2010年9月9日木曜日

心のトレーニング(結)

心のトレーニング(結)

【どうすりゃいいのさ?】

前に書いたように「躁鬱病型」というのは「自分」が世界の中心になる心のありかただ。

「世界の中心」といっても、「皆、我にひれふすが良い」「目標は世界征服じゃ!」ということではなく、「物事をとらえるとき、考えるときの基準点が自分の中にある」という意味だ。

だから、プレーに対して自分ではどう評価するのか、などをさりげなく聞いてあげて欲しい。

この「さりげなく」というのがポイントで、基本的に今の子は「分裂病型」なので、みんながいる前で「お前はどう思う?」なんて聞くと、心の中では無意識に「みんなはどう思ってるんだろう? ぼくの答えがみんなと違っていたらどうしよう」と反応してしまうからだ。
こっそりと聞いてあげることで、その子の心の中には「自分の考えを口に出す」という経験値が蓄積される。これに慣れていくと、「分裂病型一色」だった心の基本パターンに、違う風の吹き込む窓があいてくる。窓が開けば、よどんだ空気も入れ替わる。

「ねたみタイプ」というのは、悪い意味での平等主義だ。

みんなもぼくと同じはずだ、という世界観にしばられてしまって、人間はそれぞれ違うんだということを認めない。

身のまわりでもいないだろうか? 他人の財布のことをやたら気にするような人が。テレビに出ている人を見ては「こいつはいくら稼いでるんだろう?」と面白くなさそうにつぶやいているような人だ。
さすがに小学生ではそこまでの人間はいないだろうが、欲しいものを問われて「お金」と答えるような子は、こうした大人の予備軍だ。「お金」を「自ら稼ぐもの」ではなく、「天から降ってくるようなもの」「運が良ければたくさん手に入れられるもの」と認識している証だからだ。





自分以外の人間が自分よりたくさん稼いでいることを認めたくない。
他人が資金や地位を失うことで快感を感じる。

私としては、こういう子はあまり増えて欲しくない。
そのために、少年サッカーにたずさわる大人の方々には、どうか子供たちの心を「ねたみタイプ」から引き離し、「うらやましタイプ」へと誘導してあげて欲しい。

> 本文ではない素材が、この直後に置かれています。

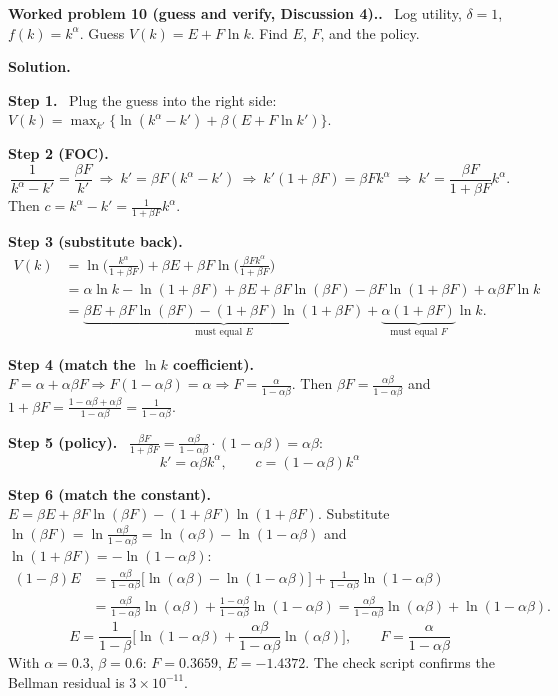 \documentclass[12pt]{article}
\newcommand{\st}[1]{\par\smallskip\textbf{Step #1.}\ }
\newcommand{\ans}[1]{\[\boxed{\ #1\ }\]}
\newcommand{\prob}[1]{\par\bigskip\textbf{Worked problem #1.}\ }
\newcommand{\sol}{\par\smallskip\textbf{Solution.}\par}
\begin{document}
\prob{10 (guess and verify, Discussion 4).} Log utility, $\delta=1$, $f(k)=k^\alpha$. Guess $V(k)=E+F\ln k$. Find $E$, $F$, and the policy.
\sol
\st{1} Plug the guess into the right side: $V(k)=\max_{k'}\{\ln(k^\alpha-k')+\beta(E+F\ln k')\}$.
\st{2 (FOC)}
\[
\frac{1}{k^\alpha-k'}=\frac{\beta F}{k'}\ \Longrightarrow\ k'=\beta F(k^\alpha-k')\ \Longrightarrow\ k'(1+\beta F)=\beta Fk^\alpha\ \Longrightarrow\ k'=\frac{\beta F}{1+\beta F}k^\alpha .
\]
Then $c=k^\alpha-k'=\frac{1}{1+\beta F}k^\alpha$.
\st{3 (substitute back)}
\begin{align*}
V(k)&=\ln\Big(\frac{k^\alpha}{1+\beta F}\Big)+\beta E+\beta F\ln\Big(\frac{\beta Fk^\alpha}{1+\beta F}\Big)\\
&=\alpha\ln k-\ln(1+\beta F)+\beta E+\beta F\ln(\beta F)-\beta F\ln(1+\beta F)+\alpha\beta F\ln k\\
&=\underbrace{\beta E+\beta F\ln(\beta F)-(1+\beta F)\ln(1+\beta F)}_{\text{must equal }E}+\underbrace{\alpha(1+\beta F)}_{\text{must equal }F}\ln k .
\end{align*}
\st{4 (match the $\ln k$ coefficient)} $F=\alpha+\alpha\beta F\Rightarrow F(1-\alpha\beta)=\alpha\Rightarrow F=\frac{\alpha}{1-\alpha\beta}$.
Then $\beta F=\frac{\alpha\beta}{1-\alpha\beta}$ and $1+\beta F=\frac{1-\alpha\beta+\alpha\beta}{1-\alpha\beta}=\frac{1}{1-\alpha\beta}$.
\st{5 (policy)} $\frac{\beta F}{1+\beta F}=\frac{\alpha\beta}{1-\alpha\beta}\cdot(1-\alpha\beta)=\alpha\beta$:
\ans{k'=\alpha\beta k^\alpha,\qquad c=(1-\alpha\beta)k^\alpha}
\st{6 (match the constant)} $E=\beta E+\beta F\ln(\beta F)-(1+\beta F)\ln(1+\beta F)$. Substitute
$\ln(\beta F)=\ln\frac{\alpha\beta}{1-\alpha\beta}=\ln(\alpha\beta)-\ln(1-\alpha\beta)$ and
$\ln(1+\beta F)=-\ln(1-\alpha\beta)$:
\begin{align*}
(1-\beta)E&=\frac{\alpha\beta}{1-\alpha\beta}\big[\ln(\alpha\beta)-\ln(1-\alpha\beta)\big]+\frac{1}{1-\alpha\beta}\ln(1-\alpha\beta)\\
&=\frac{\alpha\beta}{1-\alpha\beta}\ln(\alpha\beta)+\frac{1-\alpha\beta}{1-\alpha\beta}\ln(1-\alpha\beta)
=\frac{\alpha\beta}{1-\alpha\beta}\ln(\alpha\beta)+\ln(1-\alpha\beta).
\end{align*}
\ans{E=\frac{1}{1-\beta}\Big[\ln(1-\alpha\beta)+\frac{\alpha\beta}{1-\alpha\beta}\ln(\alpha\beta)\Big],\qquad F=\frac{\alpha}{1-\alpha\beta}}
With $\alpha=0.3$, $\beta=0.6$: $F=0.3659$, $E=-1.4372$. The check script confirms the Bellman residual is $3\times10^{-11}$.
\end{document}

「うらやましタイプ」とは、「○○ちゃんが持ってるアレ買って~」という、まさに本来の子供が持っている心のパターンそのものなのだ。

他人(自分以外の人間)を「うらやましい」ととらえることは、その他人に対してライバル心・競争心を抱くということだ。
あの子に負けたくない、と思う心が向上心を生む。
「別に~」「どーでもいいし~」「どっちでもいい~」「関係ないし~」では、向上心は生まれない。

と、ここまでくれば指導のノウハウは見えてくる。



【長所でグループ分けする】

「子供たちの長所を見出し、それを褒めて伸ばす」は向上心を刺激するという面では不十分だ。いやむしろ逆効果になる可能性の方が高い。ややもすると「世界にひとつだけの花」になってしまうからだ。

「世界にひとつだけの花」でいいとなると、もうそこに競争は生まれないし、改善・向上といったベクトルも働かない。

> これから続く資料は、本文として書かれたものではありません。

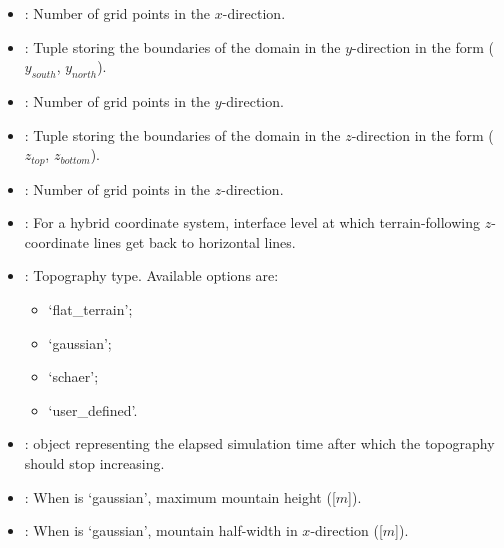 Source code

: \documentclass[letterpaper,10pt,english]{sphinxmanual}
\begin{document}
\begin{description}
\begin{itemize}
\item {} 
: Number of grid points in the \(x\)-direction.

\item {} 
: Tuple storing the boundaries of the domain in the          \(y\)-direction in the form (\(y_{south}\), \(y_{north}\)).

\item {} 
: Number of grid points in the \(y\)-direction.

\item {} 
: Tuple storing the boundaries of the domain in the          \(z\)-direction in the form (\(z_{top}\), \(z_{bottom}\)).

\item {} 
: Number of grid points in the \(z\)-direction.

\item {} 
: For a hybrid coordinate system, interface level                 at which terrain-following \(z\)-coordinate lines get back to horizontal lines.

\item {} 
: Topography type. Available options are:
\begin{itemize}
\item {} 
‘flat\_terrain’;

\item {} 
‘gaussian’;

\item {} 
‘schaer’;

\item {} 
‘user\_defined’.

\end{itemize}

\item {} 
:  object representing the elapsed               simulation time after which the topography should stop increasing.

\item {} 
: When  is ‘gaussian’,             maximum mountain height ({[}\(m\){]}).

\item {} 
: When  is ‘gaussian’, mountain               half-width in \(x\)-direction ({[}\(m\){]}).


\end{itemize}
\end{description}
\end{document}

そうではなく、例えばキックの正確な子たち数人をグループにして、「おまえたちの素晴らしいところは、キックがとても正確なところだ。ちょっとみんなに手本を見せてやってくれ」という機会を設けてやる。
そうすると、そのグループに選ばれた子供らは「ぼくの長所はキックが正確なところなんだ」と自覚しつつ、そのグループ内で「長所の競い合い」を生じさせることができる。
そのときは表にあらわさなくとも、キックの正確な者同士の中で「負けたくない」という気持ちが芽生える。
これが「うらやましタイプ」の心のパターンを刺激するのだ。

こうした「長所グループ」をいくつも作る。子供らはいろんなグループで重なってもいい。
大事なのは「自分の得意なことで他人に負けたくない」という感情を感じさせることなのだから。


日常のトレーニングの中に、こうした工夫を忍ばせることで、子供たちは競うことを恐れなくなる。少なくとも、「がんばるってことは、自分ががんばるってことなんだ」ということを知ることができる。「他人が下手になったから、つまり他人が落ちてきたからといって、自分が上手くなるわけでも、自分が高い位置にのぼれるわけではない」ということを知ることができる。

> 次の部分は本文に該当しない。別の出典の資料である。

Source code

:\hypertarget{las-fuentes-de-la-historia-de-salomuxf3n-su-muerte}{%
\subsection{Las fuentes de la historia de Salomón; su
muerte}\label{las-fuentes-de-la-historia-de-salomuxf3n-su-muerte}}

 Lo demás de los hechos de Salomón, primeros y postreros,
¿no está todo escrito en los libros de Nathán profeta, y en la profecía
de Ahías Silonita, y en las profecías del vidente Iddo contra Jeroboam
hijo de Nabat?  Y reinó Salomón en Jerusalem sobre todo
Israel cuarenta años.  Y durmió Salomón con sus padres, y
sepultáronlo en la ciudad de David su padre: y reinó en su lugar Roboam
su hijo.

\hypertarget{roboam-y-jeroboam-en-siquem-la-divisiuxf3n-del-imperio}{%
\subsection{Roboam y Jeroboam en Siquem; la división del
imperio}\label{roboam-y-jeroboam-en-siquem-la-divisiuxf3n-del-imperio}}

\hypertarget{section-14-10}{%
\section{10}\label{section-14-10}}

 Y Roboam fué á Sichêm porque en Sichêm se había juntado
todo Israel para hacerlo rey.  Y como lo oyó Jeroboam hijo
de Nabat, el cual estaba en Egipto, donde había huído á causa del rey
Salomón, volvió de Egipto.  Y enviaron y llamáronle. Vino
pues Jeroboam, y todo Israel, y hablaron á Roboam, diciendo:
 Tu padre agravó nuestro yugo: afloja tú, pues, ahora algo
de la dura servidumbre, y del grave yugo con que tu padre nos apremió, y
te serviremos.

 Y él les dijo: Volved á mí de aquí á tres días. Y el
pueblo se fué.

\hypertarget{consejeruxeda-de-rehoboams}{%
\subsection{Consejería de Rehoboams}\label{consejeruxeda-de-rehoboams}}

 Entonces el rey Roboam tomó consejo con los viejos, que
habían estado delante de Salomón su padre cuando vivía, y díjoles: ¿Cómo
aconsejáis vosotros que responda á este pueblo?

自己愛が傷つくような結果や状況に、子供たちはこれからいくらでも出会うだろう。
なぜならそれが人生なのだから。
しかしその時に、傷ついた自己愛は自分の力で直せるのだ、修復できるのだ、と経験的に知っているかいないかでは、大きく対応が違ってくる。

「サッカー」というワールドスポーツは、そういう経験を学ばせるのに最高のツールだと、私は確信している。